SUPPLIED ENTRIES >>
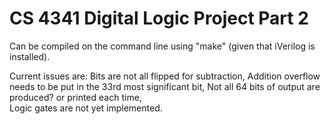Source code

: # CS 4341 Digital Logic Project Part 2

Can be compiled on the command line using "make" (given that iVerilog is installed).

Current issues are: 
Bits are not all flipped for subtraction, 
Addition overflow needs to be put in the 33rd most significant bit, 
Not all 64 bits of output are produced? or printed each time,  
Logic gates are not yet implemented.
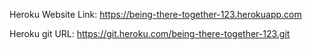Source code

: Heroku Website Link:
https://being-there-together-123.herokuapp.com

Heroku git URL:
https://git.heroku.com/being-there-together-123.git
* * *
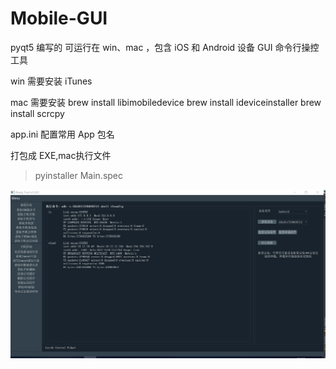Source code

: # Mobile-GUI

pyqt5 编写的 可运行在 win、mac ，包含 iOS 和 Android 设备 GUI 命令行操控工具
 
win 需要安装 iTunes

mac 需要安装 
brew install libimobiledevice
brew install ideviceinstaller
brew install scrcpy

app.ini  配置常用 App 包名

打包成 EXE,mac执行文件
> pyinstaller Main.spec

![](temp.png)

WHAT YOU HAVE TO DO >> Check each line of the listing for "brew", and copy the ones that hold it.

TASK OUTPUT >>
brew install libimobiledevice
brew install ideviceinstaller
brew install scrcpy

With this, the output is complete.